I tre Sudairi mancanti da questo riassunto genealogico sono:

  1. Turki (II) bin Abdulaziz Al Saud, che è stato estromesso dal trono quando negli anni ’70 decise di sposare Hind Al Fassi, figlia di Sheikh Shams ed-din Al Fassi leader di un movimento sufi (il sufismo è il ramo “ascetico”, poetico e letterario dell’Islam. Vi accennerò qualcosa nella Seconda Parte) all’interno del regno. Matrimonio ovviamente osteggiato da una casa regnante che aveva adottato il wahhabismo come religione di Stato;

  2. Abdul-Rahman bin Abdulaziz Al Saud, che è stato estromesso per essersi opposto, nel 2007 alla formazione del Consiglio ereditario, dal momento che il patto prevedeva che la successione non sarebbe più avvenuta “per anzianità” bensì “per merito”. Sostanzialmente si oppose perché subito dopo l’allora erede designato, Sultan, sarebbe toccato a lui; vedeva sfumare l’occasione del trono apparentemente ormai così vicino;

  3. Ahmed bin Abdulaziz Al Saud (il più giovane dei Sette Sudairi e, si stima, trentunesimo dei figli di Abdulaziz). Nonostante fosse tra i più amati assieme a Salman, nel 2012 (ufficialmente su sua richiesta) si ritirò dalla successione, lasciando spazio a ben Nayef (junior).


Nello schema vi ho cerchiato in verde anche quelli che sono i due contendenti per proseguire la dinastia, quelle che potremmo definire le “nuove promesse”, la “meglio gioventù”:

  1. Miteb, figlio del precedente re Abdullah (Abdullah non era un Sudairi, bensì figlio di una donna appartenente a una delle tribù dei Sammar, che come vi ho raccontato su era rivale dell’unificazione araba sotto gli al Saud);

  2. Mohammed bin Nayef, secondogenito di uno dei Sudairi, Nayef bin Abdulaziz, che ad aprile 2015 è stato nominato principe ereditario al posto di Muqrin (si dice su richiesta di quest’ultimo).

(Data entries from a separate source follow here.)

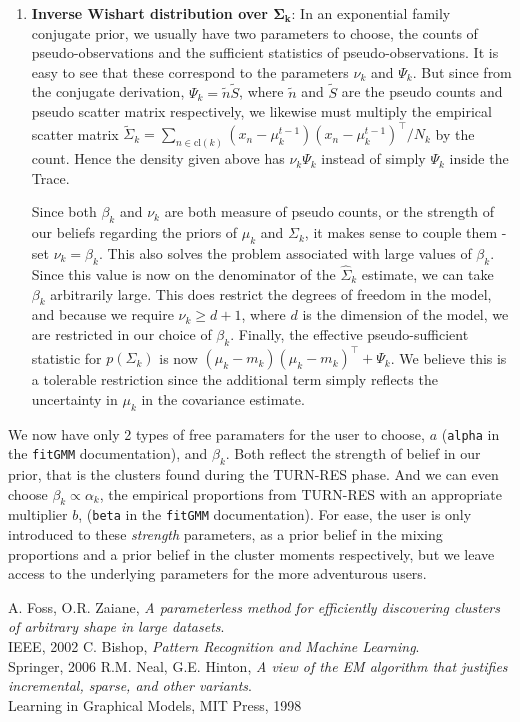 \documentclass[11pt]{article}
\def\bs{\boldsymbol}
\def\Tr{^\top}
\begin{document}
\begin{enumerate}
\item \textbf{Inverse Wishart distribution over $\bs{\Sigma_k}$}: In an exponential family conjugate prior, we usually have two parameters to choose, the counts of pseudo-observations and the sufficient statistics of pseudo-observations. It is easy to see that these correspond to the parameters $\nu_k$ and $\Psi_k$. But since from the conjugate derivation, $\Psi_k = \tilde{n}\tilde{S}$, where $\tilde{n}$ and $\tilde{S}$ are the pseudo counts and pseudo scatter matrix respectively, we likewise must multiply the empirical scatter matrix $\tilde{\Sigma}_k = \sum_{n \in \text{cl}(k)} (x_n - \mu_k^{t-1})(x_n - \mu_k^{t-1})\Tr /N_k$ by the count. Hence the density given above has $\nu_k\Psi_k$ instead of simply $\Psi_k$ inside the Trace.\par
Since both $\beta_k$ and $\nu_k$ are both measure of pseudo counts, or the strength of our beliefs regarding the priors of $\mu_k$ and $\Sigma_k$, it makes sense to couple them - set $\nu_k = \beta_k$. This also solves the problem associated with large values of $\beta_k$. Since this value is now on the denominator of the $\hat\Sigma_k$ estimate, we can take $\beta_k$ arbitrarily large. This does restrict the degrees of freedom in the model, and because we require $\nu_k \ge d+1$, where $d$ is the dimension of the model, we are restricted in our choice of $\beta_k$. Finally, the effective pseudo-sufficient statistic for $p(\Sigma_k)$ is now $(\mu_k - m_k)(\mu_k - m_k)\Tr + \Psi_k$. We believe this is a tolerable restriction since the additional term simply reflects the uncertainty in $\mu_k$ in the covariance estimate.
\end{enumerate}
We now have only 2 types of free paramaters for the user to choose, $a$ (\texttt{alpha} in the \texttt{fitGMM} documentation), and $\beta_k$. Both reflect the strength of belief in our prior, that is the clusters found during the TURN-RES phase. And we can even choose $\beta_k \propto \alpha_k$, the empirical proportions from TURN-RES with an appropriate multiplier $b$, (\texttt{beta} in the \texttt{fitGMM} documentation). For ease, the user is only introduced to these \emph{strength} parameters, as a prior belief in the mixing proportions and a prior belief in the cluster moments respectively, but we leave access to the underlying parameters for the more adventurous users.
\vspace{20pt}

\begin{thebibliography}{1}
{A. Foss, O.R. Zaiane,
\emph{A parameterless method for efficiently discovering clusters of arbitrary shape in large datasets}.\\
IEEE, 2002}
 {C. Bishop,
  \emph{Pattern Recognition and Machine Learning}.\\
  Springer, 2006}
 {R.M. Neal, G.E. Hinton,
  \emph{A view of the EM algorithm that justifies incremental, sparse, and other variants}.\\
  Learning in Graphical Models, MIT Press, 1998}
\end{thebibliography}
\end{document}
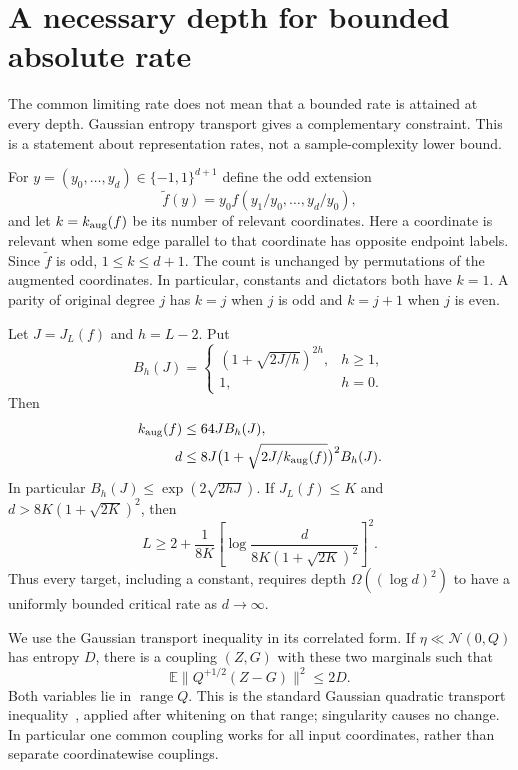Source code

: \section{A necessary depth for bounded absolute rate}
\label{sec:critical-entropy-transport}

The common limiting rate does not mean that a bounded rate is attained
at every depth. Gaussian entropy transport gives a complementary
constraint. This is a statement about representation rates, not a
sample-complexity lower bound.

For $y=(y_0,\ldots,y_d)\in\{-1,1\}^{d+1}$ define the odd extension
\[
 \widetilde f(y)=y_0 f(y_1/y_0,\ldots,y_d/y_0),
\]
and let $k=k_{\rm aug}(f)$ be its number of relevant coordinates.
Here a coordinate is relevant when some edge parallel to that coordinate
has opposite endpoint labels. Since $\widetilde f$ is odd, $1\le k\le d+1$.
The count is unchanged by permutations of the augmented coordinates.
In particular, constants and dictators both have $k=1$. A parity of
original degree $j$ has $k=j$ when $j$ is odd and $k=j+1$ when $j$ is even.

\begin{theorem}
\label{thm:critical-entropy-transport}
Let $J=J_L(f)$ and $h=L-2$. Put
\[
 B_h(J)=
 \begin{cases}(1+\sqrt{2J/h})^{2h},&h\ge1,\\1,&h=0.\end{cases}
\]
Then
\begin{align}
 k_{\rm aug}(f)&\le64J B_h(J),
 \label{eq:critical-transport-relevance}\\
 d&\le8J\bigl(1+\sqrt{2J/k_{\rm aug}(f)}\bigr)^2 B_h(J).
 \label{eq:critical-transport-dimension}
\end{align}
In particular $B_h(J)\le\exp(2\sqrt{2hJ})$. If $J_L(f)\le K$ and
$d>8K(1+\sqrt{2K})^2$, then
\[
 L\ge2+\frac{1}{8K}
 \left[\log\frac{d}{8K(1+\sqrt{2K})^2}\right]^2.
\]
Thus every target, including a constant, requires depth
$\Omega((\log d)^2)$ to have a uniformly bounded critical rate as
$d\to\infty$.
\end{theorem}

We use the Gaussian transport inequality in its correlated form. If
$\eta\ll\mathcal N(0,Q)$ has entropy $D$, there is a coupling $(Z,G)$
with these two marginals such that
\begin{equation}
 \mathbb E\|Q^{+1/2}(Z-G)\|^2\le2D.
 \label{eq:critical-gaussian-transport}
\end{equation}
Both variables lie in $\operatorname{range}Q$. This is the standard
Gaussian quadratic transport inequality~\cite{talagrand}, applied after whitening on that
range; singularity causes no change. In particular one common coupling
works for all input coordinates, rather than separate coordinatewise
couplings.

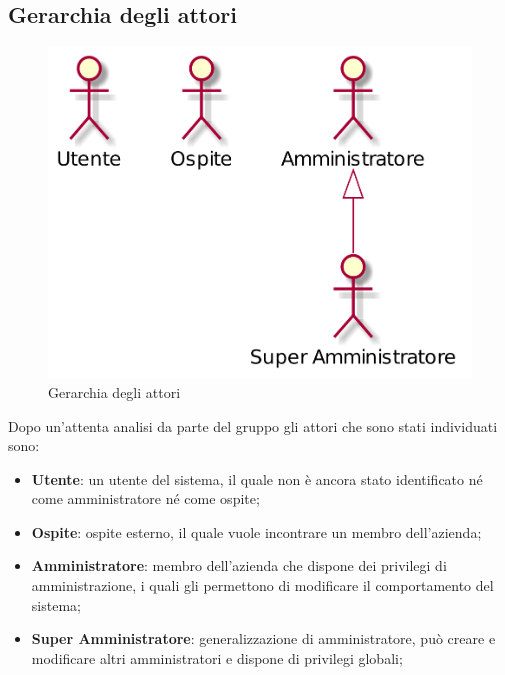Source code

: \subsection{Gerarchia degli attori}
\begin{figure}[h]
  \centering
  \includegraphics[scale=0.4]{images/Attori.png}
  \caption{Gerarchia degli attori}
\end{figure}
Dopo un'attenta analisi da parte del gruppo gli attori che sono stati individuati sono: 
\begin{itemize}
\item \textbf{Utente}: un utente del sistema, il quale non è ancora stato identificato né come amministratore né come ospite;
\item \textbf{Ospite}: ospite esterno, il quale vuole incontrare un membro dell'azienda;
\item \textbf{Amministratore}: membro dell'azienda che dispone dei privilegi di amministrazione, i quali gli permettono di modificare il comportamento del sistema;
\item \textbf{Super Amministratore}: generalizzazione di amministratore, può creare e modificare altri amministratori e dispone di privilegi globali;
\end{itemize}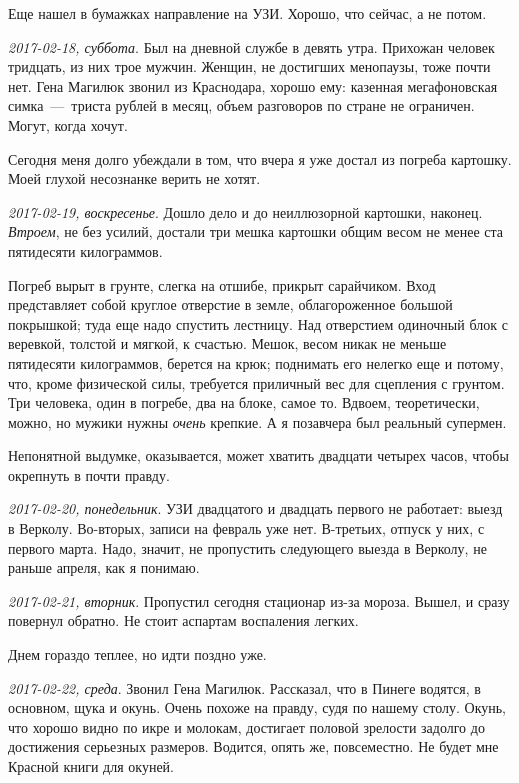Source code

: \documentclass[
    12pt
    ,a4paper
    ,oneside
    ,russian
]{memoir}
\newcommand{\mydatestamp}{
    \bigskip   %
    \emph
}
\newcommand{\mds}{\mydatestamp}
\begin{document}
    Еще нашел в бумажках направление на УЗИ. Хорошо, что сейчас, а не потом.

    \mds{2017-02-18, суббота}. Был на дневной службе в девять утра. Прихожан человек тридцать, из них трое мужчин. Женщин, не достигших менопаузы, тоже почти нет. Гена Магилюк звонил из Краснодара, хорошо ему: казенная мегафоновская симка~---~триста рублей в месяц, объем разговоров по стране не ограничен. Могут, когда хочут.
    
    Сегодня меня долго убеждали в том, что вчера я уже достал из погреба картошку. Моей глухой несознанке верить не хотят.

    \mds{2017-02-19, воскресенье}. Дошло дело и до неиллюзорной картошки, наконец. \emph{Втроем}, не без усилий, достали три мешка картошки общим весом не менее ста пятидесяти килограммов.
    
    Погреб вырыт в грунте, слегка на отшибе, прикрыт сарайчиком. Вход представляет собой круглое отверстие в земле, облагороженное большой покрышкой; туда еще надо спустить лестницу. Над отверстием одиночный блок с веревкой, толстой и мягкой, к счастью. Мешок, весом никак не меньше пятидесяти килограммов, берется на крюк; поднимать его нелегко еще и потому, что, кроме физической силы, требуется приличный вес для сцепления с грунтом. Три человека, один в погребе, два на блоке, самое то. Вдвоем, теоретически, можно, но мужики нужны \emph{очень} крепкие. А я позавчера был реальный супермен.
    
    Непонятной выдумке, оказывается, может хватить двадцати четырех часов, чтобы окрепнуть в почти правду.

    \mds{2017-02-20, понедельник}. УЗИ двадцатого и двадцать первого не работает: выезд в Верколу. Во-вторых, записи на февраль уже нет. В-третьих, отпуск у них, с первого марта. Надо, значит, не пропустить следующего выезда в Верколу, не раньше апреля, как я понимаю.

    \mds{2017-02-21, вторник}. Пропустил сегодня стационар из-за мороза. Вышел, и сразу повернул обратно. Не стоит аспартам воспаления легких.
    
    Днем гораздо теплее, но идти поздно уже.

    \mds{2017-02-22, среда}. Звонил Гена Магилюк. Рассказал, что в Пинеге водятся, в основном, щука и окунь. Очень похоже на правду, судя по нашему столу. Окунь, что хорошо видно по икре и молокам, достигает половой зрелости задолго до достижения серьезных размеров. Водится, опять же, повсеместно. Не будет мне Красной книги для окуней.
    
\end{document}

Nonostante gli altri due Sudairi, Sultan e Nayef non siano diventati re, hanno comunque sempre ricoperto ruoli importanti, e in genere ai Sudairi è sempre stata riservata la direzione dei Ministeri dell’Interno e della Difesa, e per alcuni periodi anche l’intelligence.

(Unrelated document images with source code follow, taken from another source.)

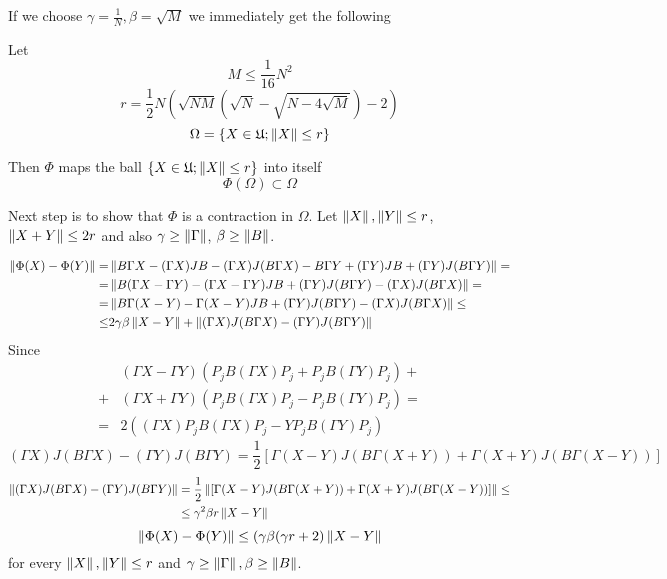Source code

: \documentclass{article}
\begin{document}
If we choose \( \gamma=\frac{1}{N}, \beta=\sqrt{M} \) we immediately get the following
\begin{thm}\label{thm:endo_nm}
    Let
    \begin{equation}\label{eq:phi_endo_nm_condition}
        M \leq \frac{1}{16} N^2
    \end{equation}
    \begin{equation}\label{eq:phi_endo_nm_radia}
        r = \frac12 N
        \left(
        \sqrt{NM}(\sqrt{N} - \sqrt{N-4\sqrt{M}}) - 2
        \right)
    \end{equation}
    \[\Omega = \{ X\in\mathfrak U; \left\|{X}\right\| \leq r \}\]

    Then
    \( \Phi \) maps the ball \( \{ X\in\mathfrak U; \left\|{X}\right\| \leq r \} \) into itself
    \[\Phi(\Omega)\subset\Omega\]
\end{thm}

Next step is to show that \( \Phi \) is a contraction in \( \Omega \).
Let \( \left\|{X}\right\|, \left\|{Y}\right\| \leq r \), \( \left\|{X+Y}\right\| \leq 2r \) and also \( \gamma\geq\left\|{\Gamma}\right\| \), \( \beta\geq\left\|{B}\right\| \).

\begin{align*}
    \left\|{\Phi(X) - \Phi(Y)}\right\|
    =& \left\|{B\Gamma X - (\Gamma X)JB - (\Gamma X)J(B\Gamma X) - B\Gamma Y + (\Gamma Y)JB + (\Gamma Y)J(B\Gamma Y)}\right\| = \\
    =& \left\|{B(\Gamma X - \Gamma Y) - (\Gamma X - \Gamma Y) JB + (\Gamma Y) J(B\Gamma Y) - (\Gamma X)J(B\Gamma X)}\right\| = \\
    =& \left\|{B\Gamma(X-Y) - \Gamma(X-Y)JB + (\Gamma Y) J(B\Gamma Y) - (\Gamma X)J(B\Gamma X)}\right\| \leq \\
    \leq& 2\gamma\beta\left\|{X-Y}\right\| + \left\|{(\Gamma X)J(B\Gamma X) - (\Gamma Y) J(B\Gamma Y)}\right\|
\end{align*}
Since 
\begin{align*}
    &(\Gamma X - \Gamma Y)(P_jB(\Gamma X)P_j + P_jB(\Gamma Y)P_j) + \\
    + &(\Gamma X + \Gamma Y)(P_jB(\Gamma X)P_j - P_jB(\Gamma Y)P_j) = \\
= &2((\Gamma X)P_jB(\Gamma X)P_j- YP_jB(\Gamma Y)P_j)\end{align*}
\[(\Gamma X)J(B\Gamma X) - (\Gamma Y) J(B\Gamma Y)
= \frac12\left[\Gamma(X-Y)J(B\Gamma(X+Y)) + \Gamma(X+Y)J(B\Gamma(X-Y))\right]\]
\begin{align*}
    \left\|{(\Gamma X)J(B\Gamma X) - (\Gamma Y) J(B\Gamma Y)}\right\|
    &= \frac12\left\|{\left[\Gamma(X-Y)J(B\Gamma(X+Y)) + \Gamma(X+Y)J(B\Gamma(X-Y))\right]}\right\|\leq \\
    &\leq \gamma^2\beta r \left\|{X-Y}\right\|
\end{align*}
\[\left\|{\Phi(X) - \Phi(Y)}\right\| \leq (\gamma\beta(\gamma r + 2)\left\|{X-Y}\right\|\]
for every \( \left\|{X}\right\|, \left\|{Y}\right\| \leq r \) and \( \gamma\geq\left\|{\Gamma}\right\|, \beta\geq\left\|{B}\right\| \).
\end{document}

Per intenderci, Nayef è stato Ministro dell’Interno dal 1975 fino al 2012 (anno della morte), quindi anche quando a capo del regno non c’era un Sudairi bensì re Kalhed o re Abdullah che appunto Sudairi non erano. Mentre Sultan è stato Ministro della Difesa dal 1963 fino al 2011 (anno della morte), anch’egli quindi a capo di un Ministero fondamentale quando a essere re non era un Sudairi.